Nach einer Pause wandte sich der Korsar in verändertem Tone an Carmaux: »Hast du Angst?«

»Selbst nicht vor dem Teufel.«

»Du fürchtest auch nicht den Tod?«

»Nein, Kommandant!«

»Wirst du mir folgen?«

»Wohin?«

»Nach Maracaibo!«

»Wann?«

»Diese Nacht!«

»Sollen wir die Stadt angreifen?«

»Nein, dazu sind wir vorläufig nicht stark genug. Aber später wird Morgan zu diesem Zweck meine Befehle erhalten. Wir beide und dein Kamerad gehen vorerst allein.«

»Was gedenkt Ihr zu tun?«

»Die Leiche meines Bruders holen.«

»Seid auf der Hut, Kapitän! Ihr könntet dabei verhaftet werden!«

»Du kennst den Schwarzen Korsaren nicht.«

»Tod und Teufel! Er ist ja der kühnste Flibustier der Tortuga!«

»Geh jetzt und erwarte mich an der Schiffsbrücke! Ich lasse eine Schaluppe zurechtmachen.«

»Das ist nicht nötig, wir haben ja unser Boot. Das läuft wie der Wind.«

--

Ein verwegenes Unternehmen

Carmaux gehorchte sofort, da er wußte, daß mit dem Schwarzen Korsaren nicht zu spaßen war.

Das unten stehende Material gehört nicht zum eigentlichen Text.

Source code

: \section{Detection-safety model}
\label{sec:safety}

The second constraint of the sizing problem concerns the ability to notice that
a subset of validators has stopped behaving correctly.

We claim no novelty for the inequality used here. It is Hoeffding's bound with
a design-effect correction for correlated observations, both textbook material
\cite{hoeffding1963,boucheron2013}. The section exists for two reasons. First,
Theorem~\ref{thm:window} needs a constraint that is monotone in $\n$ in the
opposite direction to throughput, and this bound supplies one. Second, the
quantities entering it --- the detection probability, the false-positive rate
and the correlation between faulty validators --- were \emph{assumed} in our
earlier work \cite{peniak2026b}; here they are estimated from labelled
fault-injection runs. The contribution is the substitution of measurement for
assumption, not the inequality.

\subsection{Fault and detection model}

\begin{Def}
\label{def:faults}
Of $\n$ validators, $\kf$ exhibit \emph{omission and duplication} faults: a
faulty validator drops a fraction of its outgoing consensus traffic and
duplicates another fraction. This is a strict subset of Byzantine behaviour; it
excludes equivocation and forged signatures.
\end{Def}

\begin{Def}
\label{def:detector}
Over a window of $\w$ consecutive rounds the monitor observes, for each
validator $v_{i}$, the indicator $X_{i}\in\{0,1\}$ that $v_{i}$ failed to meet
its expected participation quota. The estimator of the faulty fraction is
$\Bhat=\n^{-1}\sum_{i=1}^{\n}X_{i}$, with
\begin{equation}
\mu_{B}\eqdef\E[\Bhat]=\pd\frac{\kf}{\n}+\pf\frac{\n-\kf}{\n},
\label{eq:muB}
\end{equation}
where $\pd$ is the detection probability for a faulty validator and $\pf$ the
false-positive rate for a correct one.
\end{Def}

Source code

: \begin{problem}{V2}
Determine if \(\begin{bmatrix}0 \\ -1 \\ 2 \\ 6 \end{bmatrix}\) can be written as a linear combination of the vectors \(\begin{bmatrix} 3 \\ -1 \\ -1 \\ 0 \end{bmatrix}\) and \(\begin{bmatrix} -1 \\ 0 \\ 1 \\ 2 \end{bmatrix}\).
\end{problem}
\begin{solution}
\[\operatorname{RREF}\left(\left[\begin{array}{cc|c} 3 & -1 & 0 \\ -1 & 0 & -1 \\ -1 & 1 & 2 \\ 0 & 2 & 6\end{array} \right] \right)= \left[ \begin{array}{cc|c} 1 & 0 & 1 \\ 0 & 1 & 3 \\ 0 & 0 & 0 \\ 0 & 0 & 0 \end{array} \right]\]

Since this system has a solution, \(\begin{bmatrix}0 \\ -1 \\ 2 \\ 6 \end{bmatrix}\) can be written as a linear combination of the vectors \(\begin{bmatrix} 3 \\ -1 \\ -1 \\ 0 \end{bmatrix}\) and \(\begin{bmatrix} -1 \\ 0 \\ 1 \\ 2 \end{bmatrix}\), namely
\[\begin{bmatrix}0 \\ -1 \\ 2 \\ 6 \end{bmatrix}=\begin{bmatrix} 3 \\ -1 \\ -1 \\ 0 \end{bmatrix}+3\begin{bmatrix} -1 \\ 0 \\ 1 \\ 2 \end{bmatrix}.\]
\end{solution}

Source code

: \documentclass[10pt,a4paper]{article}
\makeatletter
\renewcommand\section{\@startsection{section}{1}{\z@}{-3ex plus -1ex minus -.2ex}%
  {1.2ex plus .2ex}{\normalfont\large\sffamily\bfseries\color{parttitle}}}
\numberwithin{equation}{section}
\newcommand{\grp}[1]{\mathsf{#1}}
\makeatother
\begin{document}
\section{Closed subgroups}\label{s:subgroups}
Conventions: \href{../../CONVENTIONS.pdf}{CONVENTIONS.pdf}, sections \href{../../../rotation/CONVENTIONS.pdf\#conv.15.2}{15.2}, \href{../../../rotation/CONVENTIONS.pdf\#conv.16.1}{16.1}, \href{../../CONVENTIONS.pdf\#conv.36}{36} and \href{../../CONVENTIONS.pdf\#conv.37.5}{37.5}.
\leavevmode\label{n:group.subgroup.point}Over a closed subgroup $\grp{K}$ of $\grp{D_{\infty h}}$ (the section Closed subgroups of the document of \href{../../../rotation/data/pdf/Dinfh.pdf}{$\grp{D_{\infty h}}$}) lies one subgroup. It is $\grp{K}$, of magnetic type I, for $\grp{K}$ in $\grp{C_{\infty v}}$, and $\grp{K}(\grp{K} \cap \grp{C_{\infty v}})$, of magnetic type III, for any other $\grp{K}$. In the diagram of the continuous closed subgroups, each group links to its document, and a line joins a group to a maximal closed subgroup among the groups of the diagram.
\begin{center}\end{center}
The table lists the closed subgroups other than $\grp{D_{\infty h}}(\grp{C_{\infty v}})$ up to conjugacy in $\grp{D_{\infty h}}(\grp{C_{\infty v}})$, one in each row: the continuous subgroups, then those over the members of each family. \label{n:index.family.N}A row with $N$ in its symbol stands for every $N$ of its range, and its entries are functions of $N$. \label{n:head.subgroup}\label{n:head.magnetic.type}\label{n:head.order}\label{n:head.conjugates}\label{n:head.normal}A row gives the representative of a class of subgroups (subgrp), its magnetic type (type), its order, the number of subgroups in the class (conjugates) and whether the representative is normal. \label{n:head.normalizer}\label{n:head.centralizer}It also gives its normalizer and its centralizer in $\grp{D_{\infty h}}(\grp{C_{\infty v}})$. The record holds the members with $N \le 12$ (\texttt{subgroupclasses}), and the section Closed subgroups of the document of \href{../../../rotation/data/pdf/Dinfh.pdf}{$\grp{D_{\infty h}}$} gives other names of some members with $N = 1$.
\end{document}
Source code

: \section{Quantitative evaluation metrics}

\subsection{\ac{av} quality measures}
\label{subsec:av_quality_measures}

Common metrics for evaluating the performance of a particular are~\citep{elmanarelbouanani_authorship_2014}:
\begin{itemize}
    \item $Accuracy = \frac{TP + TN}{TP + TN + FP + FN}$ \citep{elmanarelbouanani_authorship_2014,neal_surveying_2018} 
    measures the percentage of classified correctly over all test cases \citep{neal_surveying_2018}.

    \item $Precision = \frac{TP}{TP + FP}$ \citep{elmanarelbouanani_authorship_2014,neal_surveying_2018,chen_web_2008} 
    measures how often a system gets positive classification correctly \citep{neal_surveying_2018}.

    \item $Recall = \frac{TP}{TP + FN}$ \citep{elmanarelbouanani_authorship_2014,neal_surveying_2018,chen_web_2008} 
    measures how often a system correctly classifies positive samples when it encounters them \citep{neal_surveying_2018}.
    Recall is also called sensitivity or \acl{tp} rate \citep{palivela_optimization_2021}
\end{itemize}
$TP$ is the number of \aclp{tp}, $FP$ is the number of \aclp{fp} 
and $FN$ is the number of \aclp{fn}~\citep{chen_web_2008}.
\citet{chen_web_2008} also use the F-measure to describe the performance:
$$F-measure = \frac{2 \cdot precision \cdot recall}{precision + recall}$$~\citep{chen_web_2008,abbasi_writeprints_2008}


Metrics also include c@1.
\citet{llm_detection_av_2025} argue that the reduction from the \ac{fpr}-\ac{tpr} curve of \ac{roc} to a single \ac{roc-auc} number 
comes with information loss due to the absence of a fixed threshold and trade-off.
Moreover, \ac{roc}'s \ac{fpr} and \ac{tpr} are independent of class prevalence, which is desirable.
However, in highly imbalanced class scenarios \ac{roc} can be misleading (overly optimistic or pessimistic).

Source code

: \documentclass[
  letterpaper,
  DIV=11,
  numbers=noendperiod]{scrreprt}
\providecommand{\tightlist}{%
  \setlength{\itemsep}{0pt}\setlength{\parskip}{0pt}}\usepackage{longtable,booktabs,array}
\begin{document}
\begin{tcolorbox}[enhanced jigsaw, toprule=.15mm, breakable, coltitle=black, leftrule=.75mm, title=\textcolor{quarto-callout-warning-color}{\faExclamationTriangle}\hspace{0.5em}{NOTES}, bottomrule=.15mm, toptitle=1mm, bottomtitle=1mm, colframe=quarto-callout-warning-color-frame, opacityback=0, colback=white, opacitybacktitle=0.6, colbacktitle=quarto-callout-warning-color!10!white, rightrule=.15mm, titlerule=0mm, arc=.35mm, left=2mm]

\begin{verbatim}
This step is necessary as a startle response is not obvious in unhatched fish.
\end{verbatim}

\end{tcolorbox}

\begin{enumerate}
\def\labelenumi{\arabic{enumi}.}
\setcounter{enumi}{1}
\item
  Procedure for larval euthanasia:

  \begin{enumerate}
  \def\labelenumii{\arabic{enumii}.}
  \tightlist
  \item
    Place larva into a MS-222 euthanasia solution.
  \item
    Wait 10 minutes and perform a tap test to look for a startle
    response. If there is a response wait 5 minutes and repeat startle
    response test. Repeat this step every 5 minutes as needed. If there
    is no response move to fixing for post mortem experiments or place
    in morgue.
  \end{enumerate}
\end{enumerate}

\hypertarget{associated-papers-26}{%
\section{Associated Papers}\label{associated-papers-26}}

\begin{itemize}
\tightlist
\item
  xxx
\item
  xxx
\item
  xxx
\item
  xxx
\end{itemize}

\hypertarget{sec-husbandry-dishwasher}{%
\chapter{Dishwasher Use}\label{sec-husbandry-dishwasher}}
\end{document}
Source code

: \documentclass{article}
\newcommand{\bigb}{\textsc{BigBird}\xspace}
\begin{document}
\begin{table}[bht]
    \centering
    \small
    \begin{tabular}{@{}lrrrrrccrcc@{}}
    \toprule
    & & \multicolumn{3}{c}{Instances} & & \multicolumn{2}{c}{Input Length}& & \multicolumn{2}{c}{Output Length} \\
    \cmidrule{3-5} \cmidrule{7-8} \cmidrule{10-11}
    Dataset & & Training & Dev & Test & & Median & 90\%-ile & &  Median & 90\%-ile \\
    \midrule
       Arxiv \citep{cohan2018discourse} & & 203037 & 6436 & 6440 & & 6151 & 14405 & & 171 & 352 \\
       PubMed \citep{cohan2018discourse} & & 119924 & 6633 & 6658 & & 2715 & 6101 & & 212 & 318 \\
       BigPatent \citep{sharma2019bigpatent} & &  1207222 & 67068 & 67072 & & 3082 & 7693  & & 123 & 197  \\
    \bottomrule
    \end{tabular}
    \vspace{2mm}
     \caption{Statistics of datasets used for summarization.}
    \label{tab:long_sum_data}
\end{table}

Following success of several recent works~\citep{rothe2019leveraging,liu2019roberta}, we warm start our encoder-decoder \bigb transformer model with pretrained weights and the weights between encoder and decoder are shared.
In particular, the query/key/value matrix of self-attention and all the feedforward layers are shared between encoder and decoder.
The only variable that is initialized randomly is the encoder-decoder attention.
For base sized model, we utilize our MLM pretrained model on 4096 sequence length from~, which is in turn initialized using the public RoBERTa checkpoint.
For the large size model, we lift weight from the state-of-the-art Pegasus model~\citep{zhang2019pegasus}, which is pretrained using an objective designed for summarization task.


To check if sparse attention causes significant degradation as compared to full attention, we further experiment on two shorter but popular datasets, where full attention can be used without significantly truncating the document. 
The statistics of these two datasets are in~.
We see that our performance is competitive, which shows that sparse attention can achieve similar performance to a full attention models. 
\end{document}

Stiller harrte seiner vor der Kajütenluke. Er stand mit dem Obermaat und einigen Flibustiern zusammen, die ihn über das unglückliche Ende des Roten Korsaren und seines Gefolges befragten. Sie entwickelten ihre Rachepläne gegen die Spanier von Maracaibo und besonders gegen den Gouverneur. Als der Hamburger hörte, daß das Boot zur Küste zurückkehren sollte, der man mit Mühe und Not entronnen war, murmelte er: »Dabei werden wir unsere Haut lassen müssen, Carmaux.«

»Bah, wir gehen ja diesmal nicht allein, der Schwarze Korsar fährt mit.«

»Dann hab' ich keine Sorge! Der Satansbruder kommt hundert Flibustiern gleich!«

Hierauf wandte sich Carmaux an den Obermaat: »He, Freundchen, laß drei Gewehre, Munition, ein paar Säbel und etwas Lebensmittel ins Boot legen! Man weiß nie, was einem zustößt und wann wir zurückkehren können.«

»Es ist schon geschehen«, antwortete der Angeredete. »Auch der Tabak ist nicht vergessen worden.«

»Danke, du bist wirklich ein Prachtkerl!«

Jetzt trat der Korsar hinzu. Er hatte noch sein Trauergewand an, hatte sich aber einen langen Säbel umgeschnallt und in den Gürtel ein paar Pistolen gesteckt, dazu einen jener langen, scharfen, »Misericordia« genannten Dolche. Über dem Arm trug er einen weiten schwarzen Mantel.

Er näherte sich dem Vizekapitän Morgan auf der Kommandobrücke und wechselte einige Worte mit ihm. Dann sagte er kurz zu den beiden Flibustiern: »Los!«

Alle drei stiegen ins Kanu. Der Korsar wickelte sich in seinen Mantel und setzte sich an den Bug, während die Bootsleute wieder angestrengt zu rudern begannen.

Das große Schiff, die »Fólgore« Fólgore: Blitz, hatte sofort die Laterne gelöscht und war, die Segel nach dem Winde richtend, dem Boote gefolgt, indem es immer lavierte, um ihm nicht voranzulaufen.

Wahrscheinlich wollte der Vizekapitän seinen Befehlshaber bis zur Küste begleiten, um ihn bei Gefahr schützen zu können.

Der Kommandant hatte sich halb ausgestreckt und den Kopf auf die Hand gestützt. So verharrte er schweigend, aber seine Blicke, scharf wie die eines Adlers, schweiften unablässig an dem noch finstern Horizont entlang. Noch konnte er die amerikanische Küste nicht erspähen. Von Zeit zu Zeit wandte er sich nach seinem Schiffe um, das ihm in einer Entfernung von sieben bis acht Ankertauen folgte.

Stiller und Carmaux ruderten indessen das leichte, flinke Kanu über die Fluten, daß es nur so flog. Beide schienen jetzt ohne Sorge über die Rückkehr nach dem feindlichen Ufer zu sein, so groß war ihr Vertrauen zu der Kühnheit und Tapferkeit des Schwarzen Korsaren, dessen Name allein schon genügte, um alle Küstenstädte des mexikanischen Golfs in Schrecken zu setzen.